Se prepara para disparar, tardo un momento en entender por qué ha decidido matarme justo ahora.
- ¡No, espera! -grito-. ¡No dispares!
- Te han mordido -responde-. Ha sido una pelea digna de ver, pero estás condenado.
- ¡No! ¡No lo entiendes!
- ¿Prefieres agonizar hasta morir y convertirte en uno de ellos?
Lo digo sin pensar:
- No me convertiré en uno de ellos.
- Todos piensan que para ellos será diferente, pero nunca lo es.
- Lo es para mí, ¿no me ves? Estoy bien.
- Estás bien ahora, pero en unos minutos te subirá la fiebre. La sangre se te espesará en las venas y el dolor será tan insoportable que sólo desearás la muerte. Te ahorraré eso.
Niego con la cabeza.
- ¿Por qué piensas que no me mató tu bala? ¿Por qué crees que mi herida se ha curado tan rápido?
Entrecierra los ojos, estudiándome.
- Acabas de ver cómo le he arrancado la mandíbula a un zombi, ¿crees que una persona normal sería capaz de algo así?
- No sé lo que eres, chico, pero he visto morir a demasiados a manos de los zombis y no hay excepciones.
- Hay excepciones cuando el proceso de infección se altera.
- No se puede alterar la infección, la fiebre sube y...
- Sí, la fiebre -lo interrumpo-, la sangre coagulada, el dolor, lo sé, ya he pasado por ello.

No es hasta ver el cambio en su expresión cuando me doy cuenta de la información que acabo de revelar.

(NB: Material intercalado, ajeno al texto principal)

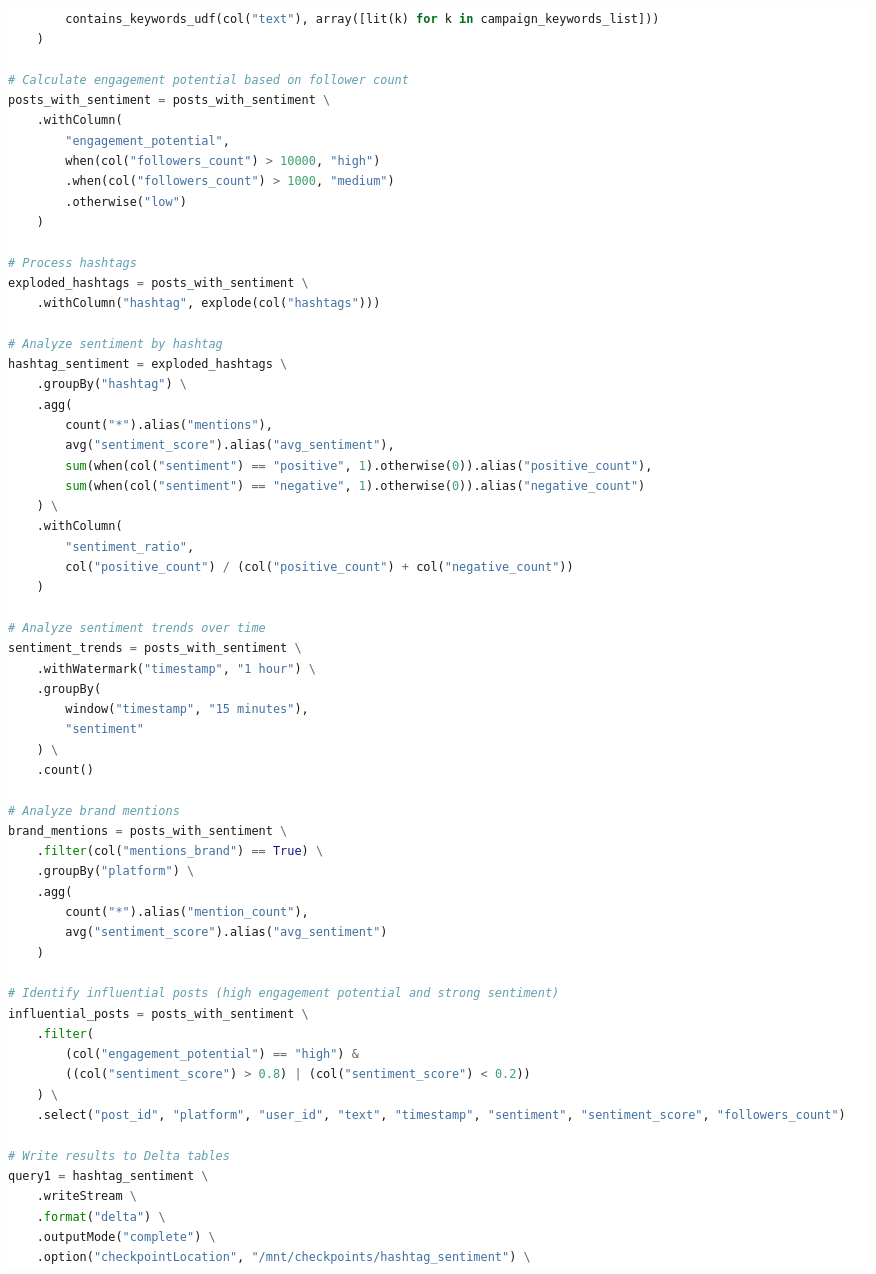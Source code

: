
 ```python
        contains_keywords_udf(col("text"), array([lit(k) for k in campaign_keywords_list]))
    )

# Calculate engagement potential based on follower count
posts_with_sentiment = posts_with_sentiment \
    .withColumn(
        "engagement_potential",
        when(col("followers_count") > 10000, "high")
        .when(col("followers_count") > 1000, "medium")
        .otherwise("low")
    )

# Process hashtags
exploded_hashtags = posts_with_sentiment \
    .withColumn("hashtag", explode(col("hashtags")))

# Analyze sentiment by hashtag
hashtag_sentiment = exploded_hashtags \
    .groupBy("hashtag") \
    .agg(
        count("*").alias("mentions"),
        avg("sentiment_score").alias("avg_sentiment"),
        sum(when(col("sentiment") == "positive", 1).otherwise(0)).alias("positive_count"),
        sum(when(col("sentiment") == "negative", 1).otherwise(0)).alias("negative_count")
    ) \
    .withColumn(
        "sentiment_ratio",
        col("positive_count") / (col("positive_count") + col("negative_count"))
    )

# Analyze sentiment trends over time
sentiment_trends = posts_with_sentiment \
    .withWatermark("timestamp", "1 hour") \
    .groupBy(
        window("timestamp", "15 minutes"),
        "sentiment"
    ) \
    .count()

# Analyze brand mentions
brand_mentions = posts_with_sentiment \
    .filter(col("mentions_brand") == True) \
    .groupBy("platform") \
    .agg(
        count("*").alias("mention_count"),
        avg("sentiment_score").alias("avg_sentiment")
    )

# Identify influential posts (high engagement potential and strong sentiment)
influential_posts = posts_with_sentiment \
    .filter(
        (col("engagement_potential") == "high") &
        ((col("sentiment_score") > 0.8) | (col("sentiment_score") < 0.2))
    ) \
    .select("post_id", "platform", "user_id", "text", "timestamp", "sentiment", "sentiment_score", "followers_count")

# Write results to Delta tables
query1 = hashtag_sentiment \
    .writeStream \
    .format("delta") \
    .outputMode("complete") \
    .option("checkpointLocation", "/mnt/checkpoints/hashtag_sentiment") \
```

- Mientes. Estás desesperado, pero...
- No miento. Alguien intervino cuando me estaba muriendo y la transformación no se completó. Unos tipos con trajes de seguridad y máscaras antigás.

Al mencionarlos, su rostro se transforma.

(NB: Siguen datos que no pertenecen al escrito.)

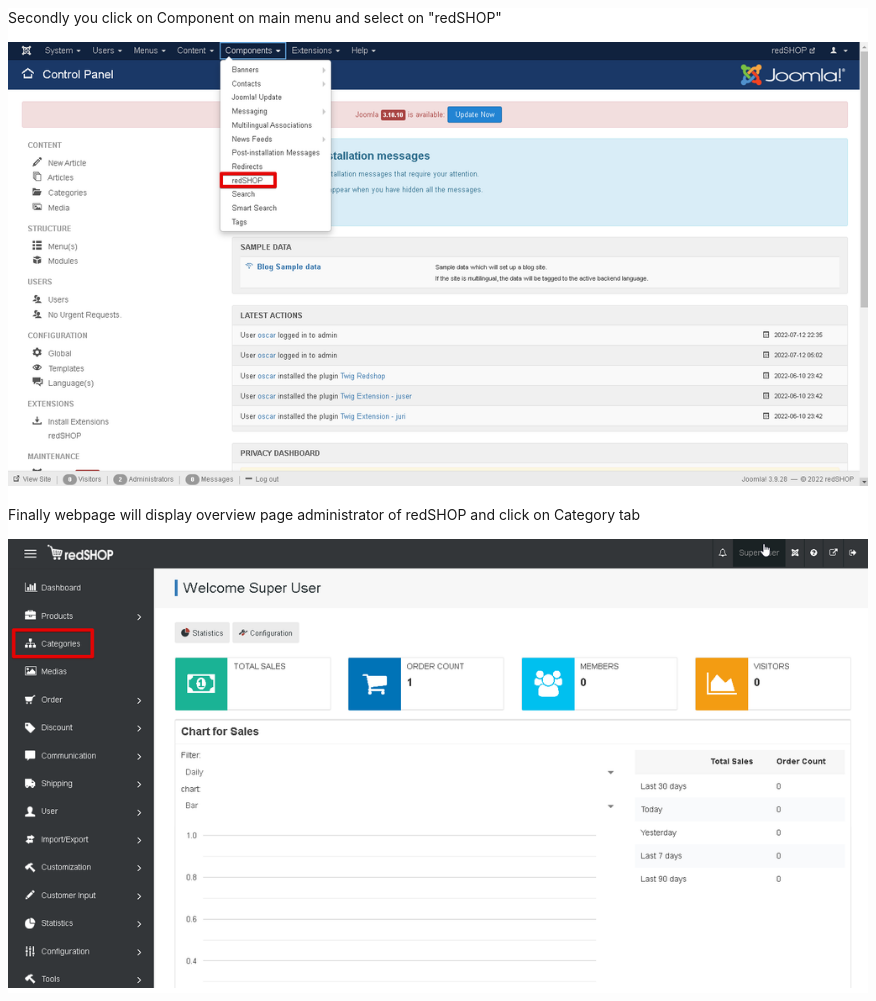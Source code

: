 Secondly you click on Component on main menu and select on "redSHOP"

<img src="./manual/en-US/chapters/Category/img/img1.png" class="example"/>

Finally webpage will display overview page administrator of redSHOP and click on Category tab 

<img src="./manual/en-US/chapters/Category/img/img2.png" class="example"/>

- Habla -acerca un poco más el arma, lo justo para evitar que pueda alcanzarlo con las manos- o te juro que esta vez sí te volaré la cabeza.
Me resisto todavía un poco a darle esa información a un desconocido, pero estoy en una situación desesperada. Al final decido contarle cómo me convertí en lo que soy, aunque evito mencionar a Alex y a los demás. El viejo parece un poco incrédulo ante mi relato, pero acaba bajando la escopeta.
- Si sigues vivo por la mañana, te bajaré.